The Albera cow lives in almost total freedom feeding mainly from the vegetation of the forests and meadows through which it roams. Its population is concentrated in the ‘Paraje Natural de Interés Nacional de la Albera’ (La Albera Protected Nature Park), in the northeast of the Alt Emporda. They have been a feature of the landscape for centuries and were cited in a document granting grazing rights to the monks of Vallbona, back in 1148.
The Albera is a strong, resilient, and agile race whose small stature enables it to get around on very rough terrain. This makes them useful for clearing forests and, consequently, for fire prevention.
As the race does not have a high beef value, it has been in sharp decline. The production of calves is very low, one calf every two years. There were only 400 specimens at the last census, which puts them in danger of extinction.

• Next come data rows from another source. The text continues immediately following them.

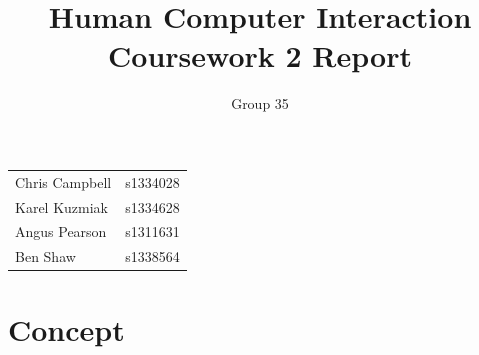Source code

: \documentclass[a4paper, notoc]{tufte-handout}
\title{Human Computer Interaction\\ Coursework 2 Report}
\author{Group 35}
\begin{document}
\maketitle %
\vspace{1em}
\noindent
\begin{tabular}{l r}
  Chris Campbell & s1334028\\
  Karel Kuzmiak  & s1334628\\
  Angus Pearson  & s1311631\\
  Ben Shaw       & s1338564\\
\end{tabular}


\section{Concept}\label{sec:concept}
\end{document}
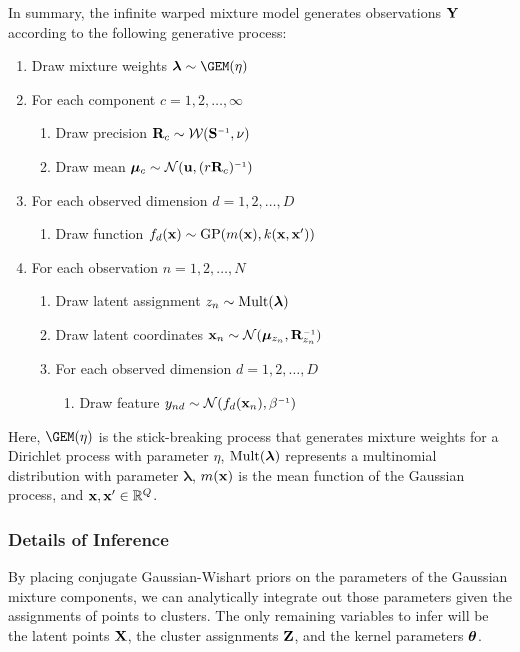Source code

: In summary, the infinite warped mixture model generates observations $\mathbf{Y}$ according to the following generative process:
%
\begin{enumerate}
\item Draw mixture weights $\bm{\lambda} \sim \GEM(\eta)$
\item For each component $c=1, 2, \dots, \infty$
\begin{enumerate}
\item Draw precision $\vR_c \sim {\mathcal W}(\vS\inv, \nu)$
\item Draw mean $\vmu_c \sim {\mathcal N}(\vu,(r\vR_c)\inv)$
\end{enumerate}
\item For each observed dimension $d=1, 2, \dots, D$
\begin{enumerate}
\item Draw function $f_{d}({\bf{x}}) \sim {\rm GP}(m({\bf{x}}),k({\bf{x}},{\bf{x}}'))$
\end{enumerate}
\item For each observation $n=1, 2, \dots,N$
\begin{enumerate}
\item Draw latent assignment $z_n \sim {\rm Mult}(\bm{\lambda})$
\item Draw latent coordinates $\vx_n \sim {\mathcal N}(\vmu_{z_n},\vR_{z_n}\inv)$
\item For each observed dimension $d=1, 2, \dots, D$
\begin{enumerate}
\item Draw feature $y_{nd} \sim {\cal N}(f_d(\vx_n), \beta\inv)$
\end{enumerate}
\end{enumerate}
\end{enumerate}
%
Here, $\GEM(\eta)$ is the stick-breaking process \citep{sethuraman94} that generates mixture weights for a Dirichlet process with parameter $\eta$, %
${\rm Mult}(\bm{\lambda})$ represents a multinomial distribution with parameter $\bm{\lambda}$,
$m({\bf{x}})$ is the mean function of the Gaussian process, and ${\bf{x}},{\bf{x}}'\in{\mathbb R}^{Q}$.



\subsubsection{Details of Inference}
\label{sec:iwmm-inference-details}

By placing conjugate Gaussian-Wishart priors on the parameters of the Gaussian mixture components, we can analytically integrate out those parameters given the assignments of points to clusters.
The only remaining variables to infer will be the latent points $\mathbf{X}$, the cluster assignments $\mathbf{Z}$, and the kernel parameters ${\boldsymbol{\theta}}$.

Gramona has been benefiting from their valuable contribution since 2012. A small herd has been responsible for clearing the woods surrounding our vineyards, bringing life and balance to our lands. Through its presence, we are attempting to achieve one of the three basic principles of biodynamics: to encourage the interrelationship of the mineral, vegetable and animal kingdoms.
With the fresh dung from the pregnant cows, we make preparation 500 and the Maria Thun, a preparation of feces which is left to mature in horns buried about 50 cm below the ground.
It is used for activating microorganisms in the soil. It stimulates the growth of the main roots and capillaries which help the absorption of minerals. It also helps humus formation in the soil. The preparation 500 is prepared and buried during the autumn equinox, left to mature for 6 months and then dug up after the spring equinox. It is applied directly to the soil throughout the vineyard. To do this, it is dissolved in water and energizes.
We have welcomed these cows onto our lands, where they have made themselves at home, as part of a recovery programme. Today the herd is made up of 12 +1 calf, all born at Gramona.
These survivors of La Albera, whose existence is under threat, have found a new ally in the wine world.